Richard Marius was involved with the Thomas More project at Yale where he had taken his Doctor of Philosophy degree. He published the definitive biography of More in 1983. Just prior to his death he completed Martin Luther in 1999. Both of those highly readable works challenged the prevailing orthodoxies of their enthusiasts by approaching their subjects, devoid of their sanctity, as men of their time "struggling to reconcile their beliefs, fears and earthly ambitions, sometimes without admirable result, but always fully human."

His novels also interested me. All four are set in the mythical East Tennessee county of Bourbon. I have just finished reading the earliest, The Coming of Rain (Knopf, 1969).
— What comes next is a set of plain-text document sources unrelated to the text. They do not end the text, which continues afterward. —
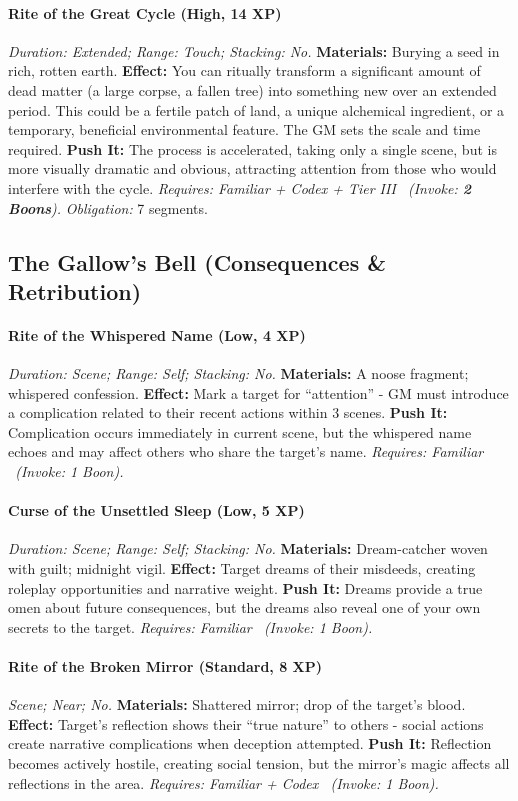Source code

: \paragraph{Rite of the Great Cycle (High, 14 XP)} \emph{Duration: Extended; Range: Touch; Stacking: No.}
\textbf{Materials:} Burying a seed in rich, rotten earth.
\textbf{Effect:} You can ritually transform a significant amount of dead matter (a large corpse, a fallen tree) into something new over an extended period. This could be a fertile patch of land, a unique alchemical ingredient, or a temporary, beneficial environmental feature. The GM sets the scale and time required.
\textbf{Push It:} The process is accelerated, taking only a single scene, but is more visually dramatic and obvious, attracting attention from those who would interfere with the cycle.
\emph{Requires: Familiar + Codex + Tier III \ (\textit{Invoke:} \textbf{2 Boons}).}
\emph{Obligation:} 7 segments.

\subsection{The Gallow's Bell (Consequences \& Retribution)}
\paragraph{Rite of the Whispered Name (Low, 4 XP)} \emph{Duration: Scene; Range: Self; Stacking: No.}
\textbf{Materials:} A noose fragment; whispered confession.
\textbf{Effect:} Mark a target for ``attention'' - GM must introduce a complication related to their recent actions within 3 scenes.
\textbf{Push It:} Complication occurs immediately in current scene, but the whispered name echoes and may affect others who share the target's name.
\emph{Requires: Familiar \ (\textit{Invoke:} 1 Boon).}
\paragraph{Curse of the Unsettled Sleep (Low, 5 XP)} \emph{Duration: Scene; Range: Self; Stacking: No.}
\textbf{Materials:} Dream-catcher woven with guilt; midnight vigil.
\textbf{Effect:} Target dreams of their misdeeds, creating roleplay opportunities and narrative weight.
\textbf{Push It:} Dreams provide a true omen about future consequences, but the dreams also reveal one of your own secrets to the target.
\emph{Requires: Familiar \ (\textit{Invoke:} 1 Boon).}
\paragraph{Rite of the Broken Mirror (Standard, 8 XP)} \emph{Scene; Near; No.}
\textbf{Materials:} Shattered mirror; drop of the target's blood.
\textbf{Effect:} Target's reflection shows their ``true nature'' to others - social actions create narrative complications when deception attempted.
\textbf{Push It:} Reflection becomes actively hostile, creating social tension, but the mirror's magic affects all reflections in the area.
\emph{Requires: Familiar + Codex \ (\textit{Invoke:} 1 Boon).}
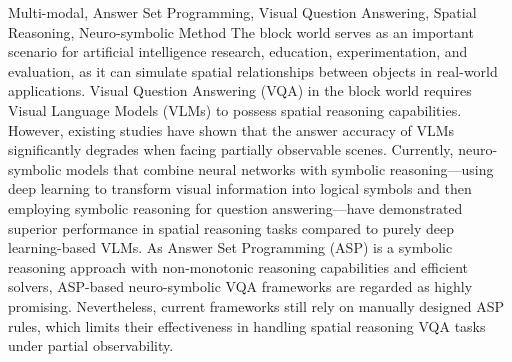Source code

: \begin{englishabstract}{Multi-modal, Answer Set Programming, Visual Question Answering, Spatial Reasoning, Neuro-symbolic Method}
The block world serves as an important scenario for artificial intelligence research, education, experimentation, and evaluation, as it can simulate spatial relationships between objects in real-world applications. Visual Question Answering (VQA) in the block world requires Visual Language Models (VLMs) to possess spatial reasoning capabilities. However, existing studies have shown that the answer accuracy of VLMs significantly degrades when facing partially observable scenes. Currently, neuro-symbolic models that combine neural networks with symbolic reasoning—using deep learning to transform visual information into logical symbols and then employing symbolic reasoning for question answering—have demonstrated superior performance in spatial reasoning tasks compared to purely deep learning-based VLMs. As Answer Set Programming (ASP) is a symbolic reasoning approach with non-monotonic reasoning capabilities and efficient solvers, ASP-based neuro-symbolic VQA frameworks are regarded as highly promising. Nevertheless, current frameworks still rely on manually designed ASP rules, which limits their effectiveness in handling spatial reasoning VQA tasks under partial observability.


\end{englishabstract}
The novel spans two days in June 1885. Hundreds of folks in the county, in the throes of a 53 day drought, have gathered in the near-dead land to witness the hanging of Mr. Simpson who had murdered his wife with a hammer in dogwood time. Despair over the futility of hard work had led to the crime.

Simpson's six-year-old daughter Ardelphia came upon her father in the act of murder, escaped, and ran the six miles to town in her nightclothes for help. When Sheriff Delaney and his deputies arrived they found Simpson sitting on the bed, hammer in hand in a trance.

"Simpson made no attempt to defend himself. No attempt to do anything. Instead he continued in an aimless silence, unbroken for the rest of his life except for one sentence that anybody heard, and that was spoken on the scaffold a moment before he died and it had nothing to do with the murder."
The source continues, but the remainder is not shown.